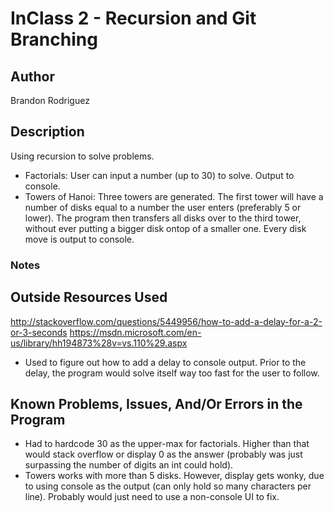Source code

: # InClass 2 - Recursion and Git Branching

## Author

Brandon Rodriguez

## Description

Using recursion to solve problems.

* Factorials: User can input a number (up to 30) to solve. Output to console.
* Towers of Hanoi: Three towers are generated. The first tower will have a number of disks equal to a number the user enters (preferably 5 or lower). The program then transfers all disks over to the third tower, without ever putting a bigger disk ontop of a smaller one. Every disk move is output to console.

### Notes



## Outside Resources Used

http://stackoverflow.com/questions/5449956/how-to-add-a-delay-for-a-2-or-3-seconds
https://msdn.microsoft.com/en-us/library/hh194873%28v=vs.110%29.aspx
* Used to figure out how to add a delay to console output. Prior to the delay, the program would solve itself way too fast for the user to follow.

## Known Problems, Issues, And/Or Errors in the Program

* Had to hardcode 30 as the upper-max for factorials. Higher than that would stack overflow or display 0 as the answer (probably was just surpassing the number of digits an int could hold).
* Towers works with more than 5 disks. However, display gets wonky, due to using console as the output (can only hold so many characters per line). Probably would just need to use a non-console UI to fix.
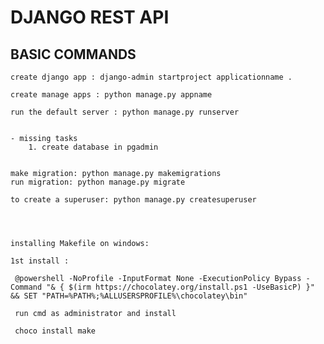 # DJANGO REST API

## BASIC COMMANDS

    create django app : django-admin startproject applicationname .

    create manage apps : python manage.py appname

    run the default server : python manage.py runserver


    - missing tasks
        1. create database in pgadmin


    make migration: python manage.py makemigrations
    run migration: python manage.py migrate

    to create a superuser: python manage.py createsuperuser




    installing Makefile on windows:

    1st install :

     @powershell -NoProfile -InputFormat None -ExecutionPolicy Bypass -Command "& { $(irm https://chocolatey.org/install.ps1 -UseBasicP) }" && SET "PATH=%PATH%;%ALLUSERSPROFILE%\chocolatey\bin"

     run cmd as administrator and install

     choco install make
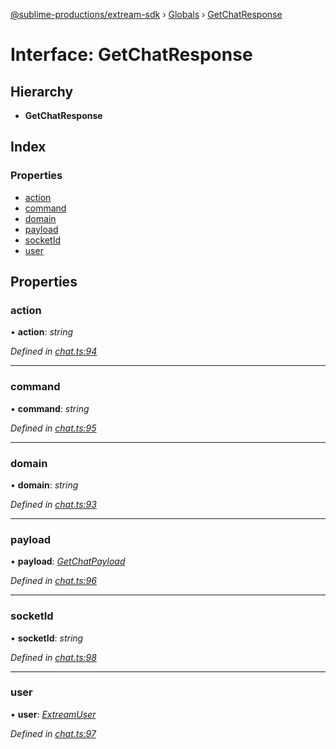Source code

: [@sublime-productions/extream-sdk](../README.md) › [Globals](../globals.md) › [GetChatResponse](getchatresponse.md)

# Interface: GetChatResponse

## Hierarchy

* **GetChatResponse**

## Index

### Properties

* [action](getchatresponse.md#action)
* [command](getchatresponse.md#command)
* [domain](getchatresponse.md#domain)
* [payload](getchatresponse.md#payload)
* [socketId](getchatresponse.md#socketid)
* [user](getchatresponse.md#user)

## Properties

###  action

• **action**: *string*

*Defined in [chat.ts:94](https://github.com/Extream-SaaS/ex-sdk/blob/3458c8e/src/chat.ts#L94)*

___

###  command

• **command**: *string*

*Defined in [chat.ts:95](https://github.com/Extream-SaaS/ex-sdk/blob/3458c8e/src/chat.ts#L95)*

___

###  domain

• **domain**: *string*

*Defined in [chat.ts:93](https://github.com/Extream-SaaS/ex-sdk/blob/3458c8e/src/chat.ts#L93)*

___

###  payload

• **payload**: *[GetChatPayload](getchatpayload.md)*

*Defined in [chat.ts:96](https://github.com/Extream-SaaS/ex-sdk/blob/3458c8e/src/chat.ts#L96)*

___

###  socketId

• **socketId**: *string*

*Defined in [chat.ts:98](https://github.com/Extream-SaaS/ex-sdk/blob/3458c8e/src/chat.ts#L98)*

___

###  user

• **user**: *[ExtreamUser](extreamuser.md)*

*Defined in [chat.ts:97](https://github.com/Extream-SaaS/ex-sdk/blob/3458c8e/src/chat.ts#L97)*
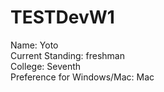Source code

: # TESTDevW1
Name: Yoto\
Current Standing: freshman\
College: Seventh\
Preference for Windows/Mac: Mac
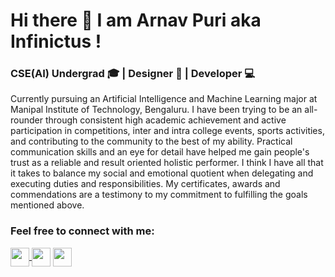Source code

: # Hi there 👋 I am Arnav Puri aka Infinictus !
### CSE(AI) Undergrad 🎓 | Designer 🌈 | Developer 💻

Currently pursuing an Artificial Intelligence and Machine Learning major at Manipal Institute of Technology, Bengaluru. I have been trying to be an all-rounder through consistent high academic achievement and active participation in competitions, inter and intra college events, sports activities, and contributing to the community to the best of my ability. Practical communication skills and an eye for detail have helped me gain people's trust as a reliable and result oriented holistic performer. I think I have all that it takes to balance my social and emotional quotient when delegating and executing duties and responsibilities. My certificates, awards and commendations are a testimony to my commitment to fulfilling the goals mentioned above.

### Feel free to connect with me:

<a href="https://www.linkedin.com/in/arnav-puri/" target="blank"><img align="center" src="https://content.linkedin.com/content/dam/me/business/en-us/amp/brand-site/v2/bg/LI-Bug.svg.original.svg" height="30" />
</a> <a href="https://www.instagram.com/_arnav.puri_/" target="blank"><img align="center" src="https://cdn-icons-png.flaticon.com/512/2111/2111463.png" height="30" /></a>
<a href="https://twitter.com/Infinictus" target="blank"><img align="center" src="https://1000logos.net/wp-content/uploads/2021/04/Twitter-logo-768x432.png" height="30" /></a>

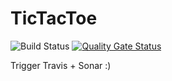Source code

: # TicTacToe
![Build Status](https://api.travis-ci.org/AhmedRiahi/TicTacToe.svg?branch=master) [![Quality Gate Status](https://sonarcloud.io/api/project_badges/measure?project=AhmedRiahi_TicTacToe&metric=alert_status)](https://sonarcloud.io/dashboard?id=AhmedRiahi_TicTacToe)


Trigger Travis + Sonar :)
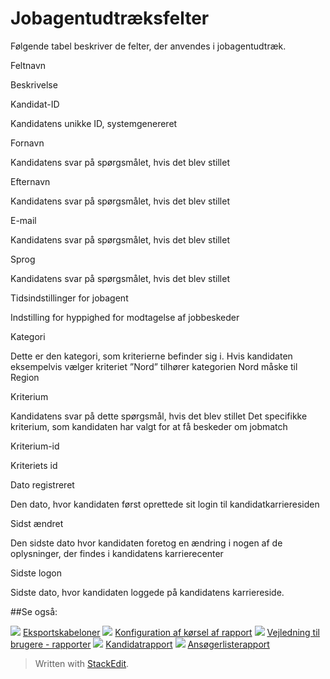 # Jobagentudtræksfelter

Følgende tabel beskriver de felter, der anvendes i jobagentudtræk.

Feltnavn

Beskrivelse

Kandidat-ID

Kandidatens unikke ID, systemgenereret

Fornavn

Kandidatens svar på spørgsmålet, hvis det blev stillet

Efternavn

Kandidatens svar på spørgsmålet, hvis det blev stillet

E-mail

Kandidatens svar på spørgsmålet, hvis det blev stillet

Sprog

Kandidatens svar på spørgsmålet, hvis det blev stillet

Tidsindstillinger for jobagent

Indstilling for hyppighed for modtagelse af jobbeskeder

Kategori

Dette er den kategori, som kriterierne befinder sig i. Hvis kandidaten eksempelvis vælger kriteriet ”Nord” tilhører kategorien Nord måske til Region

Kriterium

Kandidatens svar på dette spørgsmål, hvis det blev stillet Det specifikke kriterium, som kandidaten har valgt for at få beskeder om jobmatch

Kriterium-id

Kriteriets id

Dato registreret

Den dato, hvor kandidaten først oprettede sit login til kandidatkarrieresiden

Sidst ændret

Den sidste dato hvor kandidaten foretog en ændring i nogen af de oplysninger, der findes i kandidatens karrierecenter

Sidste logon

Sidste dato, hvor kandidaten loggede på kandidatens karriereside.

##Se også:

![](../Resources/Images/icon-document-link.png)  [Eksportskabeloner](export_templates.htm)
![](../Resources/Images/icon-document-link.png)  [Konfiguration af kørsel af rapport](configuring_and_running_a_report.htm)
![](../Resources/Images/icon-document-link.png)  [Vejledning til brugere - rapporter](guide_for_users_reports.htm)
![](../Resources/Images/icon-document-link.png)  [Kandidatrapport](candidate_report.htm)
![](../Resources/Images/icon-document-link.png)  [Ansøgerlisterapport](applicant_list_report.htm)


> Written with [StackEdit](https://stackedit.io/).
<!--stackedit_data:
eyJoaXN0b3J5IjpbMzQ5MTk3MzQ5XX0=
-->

^^^^^^^^

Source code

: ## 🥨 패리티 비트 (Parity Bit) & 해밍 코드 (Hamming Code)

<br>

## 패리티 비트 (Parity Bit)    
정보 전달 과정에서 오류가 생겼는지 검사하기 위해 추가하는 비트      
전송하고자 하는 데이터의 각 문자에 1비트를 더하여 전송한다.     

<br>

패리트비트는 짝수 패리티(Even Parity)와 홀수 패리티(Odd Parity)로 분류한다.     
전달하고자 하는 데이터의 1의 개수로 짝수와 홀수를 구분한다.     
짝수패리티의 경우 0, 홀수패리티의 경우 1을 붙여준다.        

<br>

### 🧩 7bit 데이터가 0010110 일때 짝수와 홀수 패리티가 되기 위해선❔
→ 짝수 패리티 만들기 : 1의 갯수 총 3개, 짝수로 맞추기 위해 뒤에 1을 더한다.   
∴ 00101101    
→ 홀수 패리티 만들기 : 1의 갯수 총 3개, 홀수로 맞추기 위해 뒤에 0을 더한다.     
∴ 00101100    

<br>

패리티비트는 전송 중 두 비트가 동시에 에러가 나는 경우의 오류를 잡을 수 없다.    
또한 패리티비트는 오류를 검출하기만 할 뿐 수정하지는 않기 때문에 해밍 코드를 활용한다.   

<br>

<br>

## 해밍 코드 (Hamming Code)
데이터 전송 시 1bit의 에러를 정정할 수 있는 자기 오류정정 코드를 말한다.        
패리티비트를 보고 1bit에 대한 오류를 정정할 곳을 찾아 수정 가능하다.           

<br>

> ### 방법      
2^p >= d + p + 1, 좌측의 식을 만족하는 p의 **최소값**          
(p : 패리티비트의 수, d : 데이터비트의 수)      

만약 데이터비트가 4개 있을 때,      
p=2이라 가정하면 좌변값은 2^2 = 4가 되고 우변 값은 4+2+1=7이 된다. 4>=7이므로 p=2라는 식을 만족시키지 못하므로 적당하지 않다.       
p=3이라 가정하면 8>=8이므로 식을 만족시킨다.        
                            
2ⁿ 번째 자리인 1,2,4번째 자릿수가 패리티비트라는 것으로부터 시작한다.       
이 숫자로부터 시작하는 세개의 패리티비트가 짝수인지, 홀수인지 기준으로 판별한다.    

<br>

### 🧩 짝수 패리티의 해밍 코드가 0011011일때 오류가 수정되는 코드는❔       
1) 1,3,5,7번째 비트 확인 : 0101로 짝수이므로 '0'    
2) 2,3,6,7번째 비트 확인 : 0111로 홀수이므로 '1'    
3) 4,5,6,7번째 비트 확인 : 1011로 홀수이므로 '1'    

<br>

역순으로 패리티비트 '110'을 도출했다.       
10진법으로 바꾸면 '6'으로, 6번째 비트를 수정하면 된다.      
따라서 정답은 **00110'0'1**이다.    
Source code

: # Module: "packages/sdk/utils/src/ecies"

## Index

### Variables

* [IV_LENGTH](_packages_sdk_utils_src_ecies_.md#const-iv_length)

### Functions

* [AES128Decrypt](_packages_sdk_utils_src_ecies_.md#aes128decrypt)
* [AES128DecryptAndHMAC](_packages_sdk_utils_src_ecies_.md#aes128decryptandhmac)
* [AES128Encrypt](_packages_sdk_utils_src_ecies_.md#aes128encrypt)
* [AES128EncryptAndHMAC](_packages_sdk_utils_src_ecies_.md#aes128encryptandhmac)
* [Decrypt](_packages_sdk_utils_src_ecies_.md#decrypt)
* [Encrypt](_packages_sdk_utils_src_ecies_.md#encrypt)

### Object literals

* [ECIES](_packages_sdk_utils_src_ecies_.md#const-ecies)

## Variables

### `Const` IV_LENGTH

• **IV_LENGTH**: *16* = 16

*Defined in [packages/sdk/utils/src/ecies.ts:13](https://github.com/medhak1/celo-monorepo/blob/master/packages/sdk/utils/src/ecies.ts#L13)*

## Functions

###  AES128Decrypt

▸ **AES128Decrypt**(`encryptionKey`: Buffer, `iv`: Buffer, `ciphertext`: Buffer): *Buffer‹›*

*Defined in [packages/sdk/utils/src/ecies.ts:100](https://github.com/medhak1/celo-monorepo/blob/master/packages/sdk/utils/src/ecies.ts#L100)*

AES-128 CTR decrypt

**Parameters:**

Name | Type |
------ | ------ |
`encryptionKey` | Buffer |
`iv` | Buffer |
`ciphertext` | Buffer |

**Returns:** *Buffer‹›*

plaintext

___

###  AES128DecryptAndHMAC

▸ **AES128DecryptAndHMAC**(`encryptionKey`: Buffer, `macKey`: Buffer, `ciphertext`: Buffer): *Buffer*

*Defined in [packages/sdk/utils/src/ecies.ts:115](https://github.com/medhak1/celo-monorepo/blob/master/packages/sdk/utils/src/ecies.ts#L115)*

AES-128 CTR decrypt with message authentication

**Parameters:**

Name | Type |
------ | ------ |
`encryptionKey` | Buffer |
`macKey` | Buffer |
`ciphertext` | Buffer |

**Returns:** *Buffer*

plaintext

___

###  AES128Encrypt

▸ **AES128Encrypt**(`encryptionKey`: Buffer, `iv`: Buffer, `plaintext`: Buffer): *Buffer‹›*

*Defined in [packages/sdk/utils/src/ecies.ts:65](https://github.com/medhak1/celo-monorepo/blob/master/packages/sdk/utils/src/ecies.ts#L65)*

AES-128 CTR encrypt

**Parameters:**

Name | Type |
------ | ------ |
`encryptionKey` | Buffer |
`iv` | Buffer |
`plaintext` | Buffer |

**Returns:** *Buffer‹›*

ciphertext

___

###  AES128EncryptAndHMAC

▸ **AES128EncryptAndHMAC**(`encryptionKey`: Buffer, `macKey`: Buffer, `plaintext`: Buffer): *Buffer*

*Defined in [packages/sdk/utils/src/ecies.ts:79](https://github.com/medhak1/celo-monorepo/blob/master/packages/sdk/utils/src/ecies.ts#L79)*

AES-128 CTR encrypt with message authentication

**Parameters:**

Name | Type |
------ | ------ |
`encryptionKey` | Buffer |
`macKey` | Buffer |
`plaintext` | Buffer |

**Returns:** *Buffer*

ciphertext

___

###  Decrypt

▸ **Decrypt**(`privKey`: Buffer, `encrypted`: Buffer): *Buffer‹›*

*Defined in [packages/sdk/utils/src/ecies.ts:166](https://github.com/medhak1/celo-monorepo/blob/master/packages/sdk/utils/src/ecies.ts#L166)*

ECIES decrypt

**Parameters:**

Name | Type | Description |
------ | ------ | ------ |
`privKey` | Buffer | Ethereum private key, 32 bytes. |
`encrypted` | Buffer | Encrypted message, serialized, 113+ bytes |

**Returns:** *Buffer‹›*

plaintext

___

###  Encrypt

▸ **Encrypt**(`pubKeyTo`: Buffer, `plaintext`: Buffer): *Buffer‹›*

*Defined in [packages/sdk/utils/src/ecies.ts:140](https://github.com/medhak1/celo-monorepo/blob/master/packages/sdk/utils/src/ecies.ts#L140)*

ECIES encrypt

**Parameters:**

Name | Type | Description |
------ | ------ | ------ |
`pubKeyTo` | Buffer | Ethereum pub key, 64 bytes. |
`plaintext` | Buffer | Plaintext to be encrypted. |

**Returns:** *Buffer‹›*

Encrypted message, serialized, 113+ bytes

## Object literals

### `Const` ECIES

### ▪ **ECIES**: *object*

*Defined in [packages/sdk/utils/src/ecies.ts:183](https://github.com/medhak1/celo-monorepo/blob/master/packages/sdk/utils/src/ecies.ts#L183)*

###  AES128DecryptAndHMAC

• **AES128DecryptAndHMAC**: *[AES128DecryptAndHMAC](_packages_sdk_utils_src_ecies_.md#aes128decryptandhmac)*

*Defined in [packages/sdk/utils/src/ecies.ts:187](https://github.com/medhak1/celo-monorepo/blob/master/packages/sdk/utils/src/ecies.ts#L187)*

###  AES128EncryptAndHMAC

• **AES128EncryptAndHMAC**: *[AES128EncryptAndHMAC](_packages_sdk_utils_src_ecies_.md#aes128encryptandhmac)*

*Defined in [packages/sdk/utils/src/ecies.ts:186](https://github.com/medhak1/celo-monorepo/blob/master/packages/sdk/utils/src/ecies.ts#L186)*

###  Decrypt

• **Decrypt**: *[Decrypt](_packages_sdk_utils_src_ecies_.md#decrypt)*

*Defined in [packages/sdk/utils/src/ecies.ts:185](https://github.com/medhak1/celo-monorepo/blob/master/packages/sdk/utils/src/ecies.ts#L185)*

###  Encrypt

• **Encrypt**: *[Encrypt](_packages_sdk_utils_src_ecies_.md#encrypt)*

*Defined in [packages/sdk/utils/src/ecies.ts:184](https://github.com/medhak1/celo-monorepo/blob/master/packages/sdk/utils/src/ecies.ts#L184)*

^^^^^^^^

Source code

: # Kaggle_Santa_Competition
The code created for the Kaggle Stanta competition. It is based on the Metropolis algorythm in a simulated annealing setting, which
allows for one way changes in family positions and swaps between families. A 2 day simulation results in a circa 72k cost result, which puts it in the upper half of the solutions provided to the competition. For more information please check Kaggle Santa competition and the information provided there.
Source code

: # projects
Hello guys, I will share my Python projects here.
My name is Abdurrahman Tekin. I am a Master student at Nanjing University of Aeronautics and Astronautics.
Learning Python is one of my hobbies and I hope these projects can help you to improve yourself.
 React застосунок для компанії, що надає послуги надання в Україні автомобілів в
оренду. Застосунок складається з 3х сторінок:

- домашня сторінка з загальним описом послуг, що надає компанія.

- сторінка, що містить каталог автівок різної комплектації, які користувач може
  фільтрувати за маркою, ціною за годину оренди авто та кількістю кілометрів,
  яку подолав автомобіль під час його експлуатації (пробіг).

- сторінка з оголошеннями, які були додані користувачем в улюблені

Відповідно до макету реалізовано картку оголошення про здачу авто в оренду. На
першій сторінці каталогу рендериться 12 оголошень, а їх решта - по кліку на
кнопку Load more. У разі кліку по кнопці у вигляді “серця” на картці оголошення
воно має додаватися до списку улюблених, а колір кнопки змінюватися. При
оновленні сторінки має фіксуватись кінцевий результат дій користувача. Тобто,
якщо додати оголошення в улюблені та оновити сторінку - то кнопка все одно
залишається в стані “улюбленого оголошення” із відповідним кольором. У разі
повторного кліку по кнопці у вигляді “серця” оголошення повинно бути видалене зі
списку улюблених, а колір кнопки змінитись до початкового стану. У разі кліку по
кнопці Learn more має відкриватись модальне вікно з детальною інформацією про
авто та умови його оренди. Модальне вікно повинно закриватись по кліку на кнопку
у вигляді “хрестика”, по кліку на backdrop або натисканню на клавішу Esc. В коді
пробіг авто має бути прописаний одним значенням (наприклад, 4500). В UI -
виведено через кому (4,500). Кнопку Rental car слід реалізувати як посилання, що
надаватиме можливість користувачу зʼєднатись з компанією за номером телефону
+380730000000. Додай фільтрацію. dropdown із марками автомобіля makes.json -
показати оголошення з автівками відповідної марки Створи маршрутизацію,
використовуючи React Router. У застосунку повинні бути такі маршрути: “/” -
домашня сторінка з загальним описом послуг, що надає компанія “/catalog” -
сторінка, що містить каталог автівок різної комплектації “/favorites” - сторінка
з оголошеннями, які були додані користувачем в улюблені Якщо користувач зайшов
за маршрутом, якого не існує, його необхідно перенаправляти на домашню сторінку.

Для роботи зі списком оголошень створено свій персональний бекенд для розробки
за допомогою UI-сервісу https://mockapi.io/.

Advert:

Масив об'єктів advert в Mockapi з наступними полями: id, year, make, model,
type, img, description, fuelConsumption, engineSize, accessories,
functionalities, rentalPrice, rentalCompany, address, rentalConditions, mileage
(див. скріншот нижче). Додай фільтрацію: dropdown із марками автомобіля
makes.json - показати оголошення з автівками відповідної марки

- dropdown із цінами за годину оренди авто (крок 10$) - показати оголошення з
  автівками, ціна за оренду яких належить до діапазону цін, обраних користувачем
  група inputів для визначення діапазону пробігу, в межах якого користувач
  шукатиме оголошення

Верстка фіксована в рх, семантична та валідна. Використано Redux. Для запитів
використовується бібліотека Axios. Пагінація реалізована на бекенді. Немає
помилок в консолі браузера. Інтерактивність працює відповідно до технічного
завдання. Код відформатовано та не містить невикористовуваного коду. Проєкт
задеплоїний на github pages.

^^^^^^^^

(Exercise objective) Set down exactly the lines of the data above, beginning with the line that has "Den dato, hvor" and ending with the line that has "kørsel af rapport](configuring_and_running_a_report.htm)", and no others.

(Solution to the exercise)
Den dato, hvor kandidaten først oprettede sit login til kandidatkarrieresiden

Sidst ændret

Den sidste dato hvor kandidaten foretog en ændring i nogen af de oplysninger, der findes i kandidatens karrierecenter

Sidste logon

Sidste dato, hvor kandidaten loggede på kandidatens karriereside.

##Se også:

![](../Resources/Images/icon-document-link.png)  [Eksportskabeloner](export_templates.htm)
![](../Resources/Images/icon-document-link.png)  [Konfiguration af kørsel af rapport](configuring_and_running_a_report.htm)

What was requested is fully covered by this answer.